(Collected data):
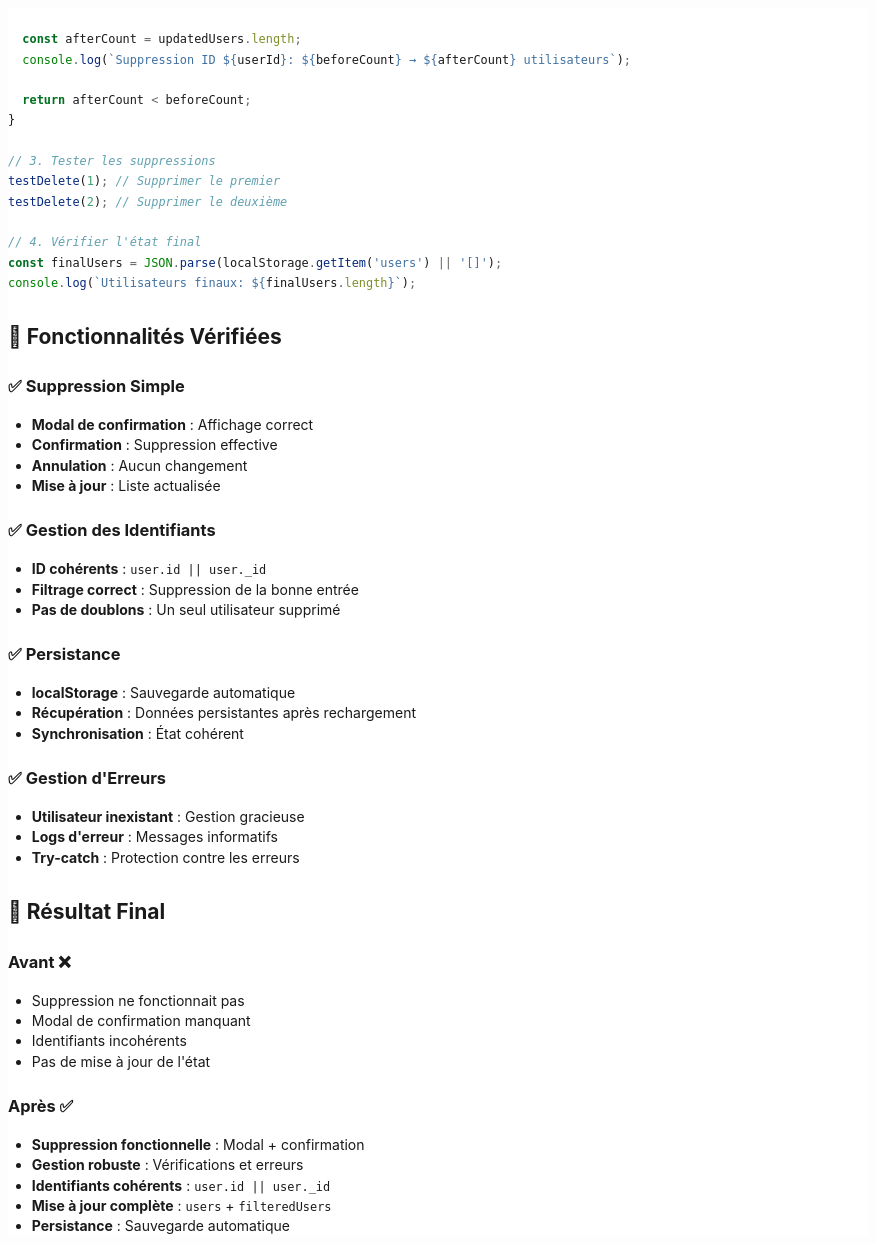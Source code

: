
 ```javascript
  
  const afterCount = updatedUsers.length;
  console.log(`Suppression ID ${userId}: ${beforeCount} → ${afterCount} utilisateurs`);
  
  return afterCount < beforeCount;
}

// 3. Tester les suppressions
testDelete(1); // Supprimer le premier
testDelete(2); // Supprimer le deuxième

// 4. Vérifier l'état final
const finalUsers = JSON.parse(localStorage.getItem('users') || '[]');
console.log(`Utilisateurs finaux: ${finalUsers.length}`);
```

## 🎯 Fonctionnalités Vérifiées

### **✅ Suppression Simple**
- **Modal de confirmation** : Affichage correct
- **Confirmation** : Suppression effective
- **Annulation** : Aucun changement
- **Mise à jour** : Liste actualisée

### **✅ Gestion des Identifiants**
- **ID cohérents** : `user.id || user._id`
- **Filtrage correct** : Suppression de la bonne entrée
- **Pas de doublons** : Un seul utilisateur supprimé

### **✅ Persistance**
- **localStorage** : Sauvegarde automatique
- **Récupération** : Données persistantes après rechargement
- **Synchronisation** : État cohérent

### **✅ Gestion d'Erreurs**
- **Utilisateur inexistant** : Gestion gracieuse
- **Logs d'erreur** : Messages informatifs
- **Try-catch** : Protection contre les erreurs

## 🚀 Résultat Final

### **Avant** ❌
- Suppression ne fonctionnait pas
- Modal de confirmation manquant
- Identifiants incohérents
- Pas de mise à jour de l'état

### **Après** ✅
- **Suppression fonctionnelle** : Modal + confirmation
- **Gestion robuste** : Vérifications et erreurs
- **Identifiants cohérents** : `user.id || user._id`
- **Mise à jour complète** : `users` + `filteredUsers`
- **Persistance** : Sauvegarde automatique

(Task to complete):
Print only the lines from the first line of the data above through the one containing "### **Après** ✅", exactly as they are, with pictures omitted.

(Expected answer):
Source code

:
 ```javascript
  
  const afterCount = updatedUsers.length;
  console.log(`Suppression ID ${userId}: ${beforeCount} → ${afterCount} utilisateurs`);
  
  return afterCount < beforeCount;
}

// 3. Tester les suppressions
testDelete(1); // Supprimer le premier
testDelete(2); // Supprimer le deuxième

// 4. Vérifier l'état final
const finalUsers = JSON.parse(localStorage.getItem('users') || '[]');
console.log(`Utilisateurs finaux: ${finalUsers.length}`);
```

## 🎯 Fonctionnalités Vérifiées

### **✅ Suppression Simple**
- **Modal de confirmation** : Affichage correct
- **Confirmation** : Suppression effective
- **Annulation** : Aucun changement
- **Mise à jour** : Liste actualisée

### **✅ Gestion des Identifiants**
- **ID cohérents** : `user.id || user._id`
- **Filtrage correct** : Suppression de la bonne entrée
- **Pas de doublons** : Un seul utilisateur supprimé

### **✅ Persistance**
- **localStorage** : Sauvegarde automatique
- **Récupération** : Données persistantes après rechargement
- **Synchronisation** : État cohérent

### **✅ Gestion d'Erreurs**
- **Utilisateur inexistant** : Gestion gracieuse
- **Logs d'erreur** : Messages informatifs
- **Try-catch** : Protection contre les erreurs

## 🚀 Résultat Final

### **Avant** ❌
- Suppression ne fonctionnait pas
- Modal de confirmation manquant
- Identifiants incohérents
- Pas de mise à jour de l'état

### **Après** ✅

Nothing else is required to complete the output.